This is a short post about an ECCV 2012 paper I just discovered.
The paper is Statistics of Patch Off sets for Image Completion by Kaiming He and Jian Sun from Microsoft Asia.
There was a recent talk at MSRC about PatchMatch by Dan Goldman. PatchMatch is a simple but very efficient image completion algorithm that is used in Photoshop. The page linked above contains a beautiful illustration of what is possible using this very efficient, still very powerful, algorithm.
For each patch that has parts that are missing, PatchMatch finds the best fit in the known image.
The trick to do this fast is to use a randomized search and exploit the fact that neighboring patches have probably neighboring matches.
But enough about PatchMatch - that just got me interested in this topic.

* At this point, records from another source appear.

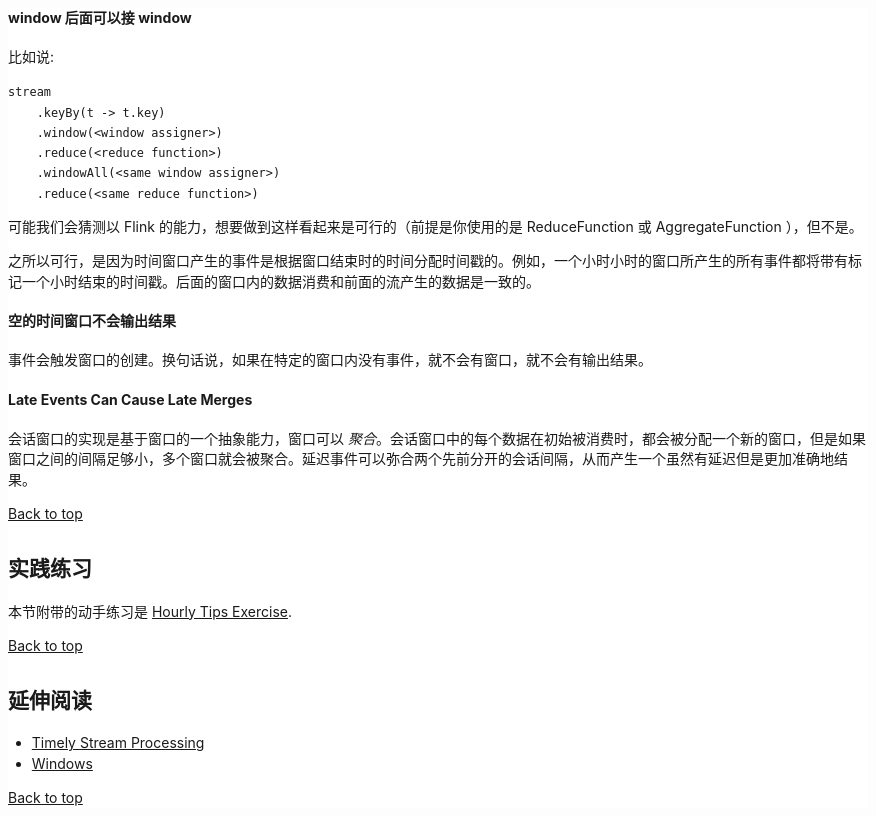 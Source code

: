 

#### window 后面可以接 window

比如说:

```
stream
    .keyBy(t -> t.key)
    .window(<window assigner>)
    .reduce(<reduce function>)
    .windowAll(<same window assigner>)
    .reduce(<same reduce function>)
```

可能我们会猜测以 Flink 的能力，想要做到这样看起来是可行的（前提是你使用的是 ReduceFunction 或 AggregateFunction ），但不是。

之所以可行，是因为时间窗口产生的事件是根据窗口结束时的时间分配时间戳的。例如，一个小时小时的窗口所产生的所有事件都将带有标记一个小时结束的时间戳。后面的窗口内的数据消费和前面的流产生的数据是一致的。



#### 空的时间窗口不会输出结果

事件会触发窗口的创建。换句话说，如果在特定的窗口内没有事件，就不会有窗口，就不会有输出结果。

#### Late Events Can Cause Late Merges

会话窗口的实现是基于窗口的一个抽象能力，窗口可以 *聚合*。会话窗口中的每个数据在初始被消费时，都会被分配一个新的窗口，但是如果窗口之间的间隔足够小，多个窗口就会被聚合。延迟事件可以弥合两个先前分开的会话间隔，从而产生一个虽然有延迟但是更加准确地结果。

[ Back to top](https://ci.apache.org/projects/flink/flink-docs-release-1.12/zh/learn-flink/streaming_analytics.html#top)



## 实践练习

本节附带的动手练习是 [Hourly Tips Exercise](https://github.com/apache/flink-training/tree/release-1.12/hourly-tips).

[ Back to top](https://ci.apache.org/projects/flink/flink-docs-release-1.12/zh/learn-flink/streaming_analytics.html#top)



## 延伸阅读

- [Timely Stream Processing](https://ci.apache.org/projects/flink/flink-docs-release-1.12/zh/concepts/timely-stream-processing.html)
- [Windows](https://ci.apache.org/projects/flink/flink-docs-release-1.12/zh/dev/stream/operators/windows.html)

[ Back to top](https://ci.apache.org/projects/flink/flink-docs-release-1.12/zh/learn-flink/streaming_analytics.html#top)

So this new ECCV paper has a similar idea, but is a bit more radical.
First, it looks for matching patches in the known parts of the image. It requires that these are not too close. The key observation is: the offsets of these patches cluster. These clusters correspond to repeating patterns in the image, to dominant lines and texture.
Once we found the dominant offsets (done by using 2d histograms in the paper), we can just take some translated versions of the picture (in the paper, 60 offsets=translations are used) and try to stitch these together - using a standard MRF with alpha-expansion approach.
BAM! State of the art. I think this is less than 50 lines of Python. I love it.
Here is an illustration from the paper:
You can find the project website with many images here. In particular, an interesting application is filling in the missing bits in stitched panoramas.